Ce texte se veut une réponse à la chronique « Wokes identitaires » de Me Frédéric Bérard, parue dans le journal Metro le 10 mars 2021.


Les demandes pour faire (re-)rebaptiser l’aéroport de Dorval font définitivement couler beaucoup plus d’encre que je ne l’aurais imaginé il y a deux semaines. Les habitués de la cause nationaliste et indépendantiste — avec lesquels je ne cacherai pas mon affinité — se sont fait entendre, on s’y attendait, pour pourfendre Pierre Trudeau et mettre en valeur la candidature, entre autres, de René Lévesque au rang prisé d’aéroport. Or, au moment où j’écris ces lignes, la pétition demandant très exactement cela a dépassé les 30 000 signatures — et d’autres pétitions parallèles, proposant d’autres noms, récoltent aussi des nombres impressionnants d’adhérents. Voilà pour mon pessimisme.


Mais pour l’auteur de la chronique Wokes identitaires, parue au matin du 10 mars dans le Metro avec un titre qui n’en laisse pas gros à l’imagination, il s’agit là d’autant de cancelleurs en puissance.

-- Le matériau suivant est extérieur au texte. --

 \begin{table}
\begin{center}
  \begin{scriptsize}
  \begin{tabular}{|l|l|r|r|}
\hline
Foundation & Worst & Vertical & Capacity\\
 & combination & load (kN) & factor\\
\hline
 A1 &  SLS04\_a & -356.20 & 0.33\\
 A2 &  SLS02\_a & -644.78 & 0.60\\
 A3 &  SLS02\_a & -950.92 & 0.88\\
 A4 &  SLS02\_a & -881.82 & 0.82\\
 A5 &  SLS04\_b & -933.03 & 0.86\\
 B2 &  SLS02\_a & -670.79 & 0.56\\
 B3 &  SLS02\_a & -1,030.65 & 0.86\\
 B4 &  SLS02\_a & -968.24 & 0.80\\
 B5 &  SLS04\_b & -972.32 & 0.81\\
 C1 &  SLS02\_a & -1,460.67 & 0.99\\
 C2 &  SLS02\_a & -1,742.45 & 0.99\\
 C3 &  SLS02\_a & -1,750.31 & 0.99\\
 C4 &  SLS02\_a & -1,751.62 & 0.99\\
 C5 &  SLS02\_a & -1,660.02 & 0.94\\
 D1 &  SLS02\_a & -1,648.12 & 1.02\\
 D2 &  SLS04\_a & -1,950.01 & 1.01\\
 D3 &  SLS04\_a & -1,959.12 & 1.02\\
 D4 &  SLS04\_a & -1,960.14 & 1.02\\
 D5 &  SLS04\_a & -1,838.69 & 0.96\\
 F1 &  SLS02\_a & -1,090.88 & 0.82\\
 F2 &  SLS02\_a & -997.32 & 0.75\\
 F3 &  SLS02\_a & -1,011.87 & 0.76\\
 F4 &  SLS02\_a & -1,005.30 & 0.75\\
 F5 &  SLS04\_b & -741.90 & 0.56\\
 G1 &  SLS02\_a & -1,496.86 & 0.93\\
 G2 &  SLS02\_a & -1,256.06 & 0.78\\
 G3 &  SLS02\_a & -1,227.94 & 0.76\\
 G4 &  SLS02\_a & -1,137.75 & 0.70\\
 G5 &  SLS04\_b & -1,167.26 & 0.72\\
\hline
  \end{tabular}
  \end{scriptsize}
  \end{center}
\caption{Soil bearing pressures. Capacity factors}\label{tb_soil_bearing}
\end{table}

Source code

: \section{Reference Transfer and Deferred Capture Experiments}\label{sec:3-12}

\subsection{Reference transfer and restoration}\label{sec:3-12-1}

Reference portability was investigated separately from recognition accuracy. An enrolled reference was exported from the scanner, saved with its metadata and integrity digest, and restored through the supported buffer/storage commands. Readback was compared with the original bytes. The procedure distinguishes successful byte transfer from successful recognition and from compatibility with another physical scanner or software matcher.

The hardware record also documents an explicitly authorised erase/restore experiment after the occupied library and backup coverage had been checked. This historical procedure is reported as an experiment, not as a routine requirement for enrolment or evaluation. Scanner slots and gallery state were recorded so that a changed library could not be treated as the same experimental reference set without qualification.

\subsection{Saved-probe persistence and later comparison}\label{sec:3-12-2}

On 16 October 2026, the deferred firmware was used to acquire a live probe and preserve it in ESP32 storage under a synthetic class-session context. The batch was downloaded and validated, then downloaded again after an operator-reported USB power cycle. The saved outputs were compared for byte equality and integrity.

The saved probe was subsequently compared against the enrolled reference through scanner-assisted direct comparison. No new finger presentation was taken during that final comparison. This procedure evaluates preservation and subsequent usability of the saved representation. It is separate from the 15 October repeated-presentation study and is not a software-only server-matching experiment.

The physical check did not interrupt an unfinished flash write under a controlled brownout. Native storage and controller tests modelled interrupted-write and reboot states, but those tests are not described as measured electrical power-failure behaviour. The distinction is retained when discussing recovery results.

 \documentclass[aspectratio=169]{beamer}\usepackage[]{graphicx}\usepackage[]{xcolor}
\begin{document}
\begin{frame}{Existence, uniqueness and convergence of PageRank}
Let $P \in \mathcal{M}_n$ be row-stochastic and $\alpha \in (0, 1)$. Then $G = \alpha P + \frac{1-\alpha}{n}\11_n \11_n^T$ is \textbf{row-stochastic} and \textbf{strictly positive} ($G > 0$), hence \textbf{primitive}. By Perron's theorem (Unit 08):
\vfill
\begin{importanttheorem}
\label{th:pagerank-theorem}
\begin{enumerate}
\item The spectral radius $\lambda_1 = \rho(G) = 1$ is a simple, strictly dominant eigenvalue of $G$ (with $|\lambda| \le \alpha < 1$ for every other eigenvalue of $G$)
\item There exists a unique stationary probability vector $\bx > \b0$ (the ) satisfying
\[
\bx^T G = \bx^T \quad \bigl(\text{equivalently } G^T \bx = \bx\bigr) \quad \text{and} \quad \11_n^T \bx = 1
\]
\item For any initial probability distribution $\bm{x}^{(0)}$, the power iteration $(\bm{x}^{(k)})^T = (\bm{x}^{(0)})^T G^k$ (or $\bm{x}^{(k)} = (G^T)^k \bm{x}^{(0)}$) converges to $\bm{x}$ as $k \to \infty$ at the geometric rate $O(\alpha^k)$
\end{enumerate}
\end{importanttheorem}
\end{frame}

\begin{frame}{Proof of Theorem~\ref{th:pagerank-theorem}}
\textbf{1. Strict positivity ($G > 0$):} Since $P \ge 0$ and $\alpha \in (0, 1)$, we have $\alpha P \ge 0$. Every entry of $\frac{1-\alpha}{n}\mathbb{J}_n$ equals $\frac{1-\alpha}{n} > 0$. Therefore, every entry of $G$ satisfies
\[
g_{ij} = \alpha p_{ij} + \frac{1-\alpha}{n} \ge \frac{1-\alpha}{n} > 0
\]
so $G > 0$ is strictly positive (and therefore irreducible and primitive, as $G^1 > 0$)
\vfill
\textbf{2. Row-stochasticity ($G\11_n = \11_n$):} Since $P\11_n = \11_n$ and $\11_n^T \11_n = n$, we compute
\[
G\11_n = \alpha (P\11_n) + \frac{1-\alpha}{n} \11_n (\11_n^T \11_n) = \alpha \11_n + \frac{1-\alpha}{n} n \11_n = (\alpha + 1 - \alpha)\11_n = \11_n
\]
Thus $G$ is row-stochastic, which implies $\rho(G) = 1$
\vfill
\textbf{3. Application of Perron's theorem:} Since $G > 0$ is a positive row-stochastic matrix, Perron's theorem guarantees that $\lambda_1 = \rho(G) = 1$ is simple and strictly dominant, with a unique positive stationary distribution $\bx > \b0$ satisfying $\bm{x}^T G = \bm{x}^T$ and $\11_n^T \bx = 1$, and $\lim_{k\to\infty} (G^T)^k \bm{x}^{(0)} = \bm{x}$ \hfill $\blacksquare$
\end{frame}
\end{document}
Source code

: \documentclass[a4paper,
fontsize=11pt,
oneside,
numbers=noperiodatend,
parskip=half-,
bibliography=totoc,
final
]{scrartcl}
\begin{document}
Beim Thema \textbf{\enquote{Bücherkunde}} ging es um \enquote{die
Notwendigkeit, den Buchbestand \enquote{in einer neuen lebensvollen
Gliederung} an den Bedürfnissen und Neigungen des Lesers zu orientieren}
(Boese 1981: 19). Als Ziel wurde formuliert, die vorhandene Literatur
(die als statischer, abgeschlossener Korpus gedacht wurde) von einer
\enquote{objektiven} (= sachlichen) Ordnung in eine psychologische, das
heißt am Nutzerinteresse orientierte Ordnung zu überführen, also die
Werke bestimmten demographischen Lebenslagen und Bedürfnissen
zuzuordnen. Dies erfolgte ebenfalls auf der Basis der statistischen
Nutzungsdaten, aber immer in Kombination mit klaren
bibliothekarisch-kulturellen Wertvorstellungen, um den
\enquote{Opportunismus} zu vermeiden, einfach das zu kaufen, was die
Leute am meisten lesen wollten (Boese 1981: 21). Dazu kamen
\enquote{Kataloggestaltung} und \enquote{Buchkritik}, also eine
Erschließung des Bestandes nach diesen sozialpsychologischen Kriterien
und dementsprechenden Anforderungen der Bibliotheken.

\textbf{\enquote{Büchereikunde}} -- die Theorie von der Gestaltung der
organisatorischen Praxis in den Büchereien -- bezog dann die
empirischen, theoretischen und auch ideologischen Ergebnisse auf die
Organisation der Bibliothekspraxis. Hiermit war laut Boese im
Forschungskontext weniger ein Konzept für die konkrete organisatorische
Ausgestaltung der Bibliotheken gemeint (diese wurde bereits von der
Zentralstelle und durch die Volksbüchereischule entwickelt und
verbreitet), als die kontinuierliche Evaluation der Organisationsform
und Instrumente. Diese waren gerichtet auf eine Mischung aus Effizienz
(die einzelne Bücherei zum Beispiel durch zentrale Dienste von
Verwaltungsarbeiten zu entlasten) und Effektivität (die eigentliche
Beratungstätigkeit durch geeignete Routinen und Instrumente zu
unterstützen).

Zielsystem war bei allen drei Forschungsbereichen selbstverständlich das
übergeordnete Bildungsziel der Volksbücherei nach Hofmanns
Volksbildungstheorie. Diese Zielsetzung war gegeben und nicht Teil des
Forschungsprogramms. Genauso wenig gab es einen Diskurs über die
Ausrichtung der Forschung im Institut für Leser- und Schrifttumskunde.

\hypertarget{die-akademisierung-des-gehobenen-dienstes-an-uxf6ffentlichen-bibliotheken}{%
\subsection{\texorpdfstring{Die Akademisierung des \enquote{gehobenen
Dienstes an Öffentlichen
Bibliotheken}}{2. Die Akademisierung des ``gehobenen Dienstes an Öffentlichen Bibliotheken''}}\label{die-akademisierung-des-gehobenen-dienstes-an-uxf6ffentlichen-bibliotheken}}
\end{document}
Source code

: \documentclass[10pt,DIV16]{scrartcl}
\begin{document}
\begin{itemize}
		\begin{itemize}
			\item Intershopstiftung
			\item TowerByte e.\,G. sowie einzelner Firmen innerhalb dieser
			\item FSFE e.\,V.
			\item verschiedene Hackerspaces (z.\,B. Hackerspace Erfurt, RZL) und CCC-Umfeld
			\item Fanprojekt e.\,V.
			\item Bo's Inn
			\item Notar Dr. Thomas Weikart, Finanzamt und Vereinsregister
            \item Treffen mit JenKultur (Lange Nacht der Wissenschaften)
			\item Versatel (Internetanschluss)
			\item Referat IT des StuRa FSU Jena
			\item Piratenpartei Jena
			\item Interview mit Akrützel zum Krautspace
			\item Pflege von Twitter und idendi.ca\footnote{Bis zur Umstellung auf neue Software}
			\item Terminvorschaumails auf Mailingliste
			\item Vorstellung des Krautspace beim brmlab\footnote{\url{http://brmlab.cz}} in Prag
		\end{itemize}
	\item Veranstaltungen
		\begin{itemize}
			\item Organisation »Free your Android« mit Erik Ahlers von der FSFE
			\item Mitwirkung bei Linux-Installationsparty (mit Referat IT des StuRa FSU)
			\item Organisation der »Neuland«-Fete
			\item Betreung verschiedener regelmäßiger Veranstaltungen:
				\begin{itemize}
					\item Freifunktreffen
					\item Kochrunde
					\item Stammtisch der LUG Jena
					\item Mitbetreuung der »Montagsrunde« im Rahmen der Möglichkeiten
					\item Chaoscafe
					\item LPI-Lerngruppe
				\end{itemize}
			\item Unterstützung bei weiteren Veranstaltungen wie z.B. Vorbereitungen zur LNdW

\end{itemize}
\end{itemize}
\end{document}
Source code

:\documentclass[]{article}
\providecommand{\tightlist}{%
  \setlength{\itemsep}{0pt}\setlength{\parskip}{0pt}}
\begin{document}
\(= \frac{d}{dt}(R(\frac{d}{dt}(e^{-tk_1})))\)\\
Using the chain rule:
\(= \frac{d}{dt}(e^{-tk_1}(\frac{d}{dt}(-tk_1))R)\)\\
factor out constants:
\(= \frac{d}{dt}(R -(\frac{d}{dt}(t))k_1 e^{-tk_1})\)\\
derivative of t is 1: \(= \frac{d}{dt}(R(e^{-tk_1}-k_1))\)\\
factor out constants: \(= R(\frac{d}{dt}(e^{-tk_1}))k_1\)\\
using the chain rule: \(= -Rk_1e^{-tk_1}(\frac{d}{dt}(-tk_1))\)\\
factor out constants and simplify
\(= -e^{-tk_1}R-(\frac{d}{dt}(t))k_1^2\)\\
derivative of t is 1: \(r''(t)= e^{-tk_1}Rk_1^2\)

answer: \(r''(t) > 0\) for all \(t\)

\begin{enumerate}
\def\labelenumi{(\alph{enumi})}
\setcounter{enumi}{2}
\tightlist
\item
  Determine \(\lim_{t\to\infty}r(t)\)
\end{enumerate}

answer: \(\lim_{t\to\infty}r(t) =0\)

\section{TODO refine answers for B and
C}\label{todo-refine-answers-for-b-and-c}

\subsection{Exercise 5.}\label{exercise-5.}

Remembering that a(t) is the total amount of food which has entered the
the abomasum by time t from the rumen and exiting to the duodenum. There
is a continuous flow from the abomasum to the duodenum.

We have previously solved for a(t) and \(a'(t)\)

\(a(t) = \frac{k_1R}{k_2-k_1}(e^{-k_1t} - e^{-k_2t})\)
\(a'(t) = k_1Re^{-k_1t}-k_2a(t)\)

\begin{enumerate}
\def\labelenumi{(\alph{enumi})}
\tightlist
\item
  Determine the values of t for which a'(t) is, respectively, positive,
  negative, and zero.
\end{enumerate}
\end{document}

N’ayons pas peur de lire le sous-texte : des hypocrites, au pire, car ces gens — à l’image des Québécois en général, j’ose le rappeler — tendent à dénoncer lesdites pratiques de cancellation quand un scandale y attenant se présente. Au mieux, ce sont là des naïfs qui, par leur bêtise, se « vautr[ent] dans les marasmes visqueux de la théorie de l’annulation ».


Avec égards pour son auteur, que je tiens dans la plus grande estime, je suis d’avis que cette chronique reflète très mal la réalité, en plus de s’articuler autour de paralogismes évidents.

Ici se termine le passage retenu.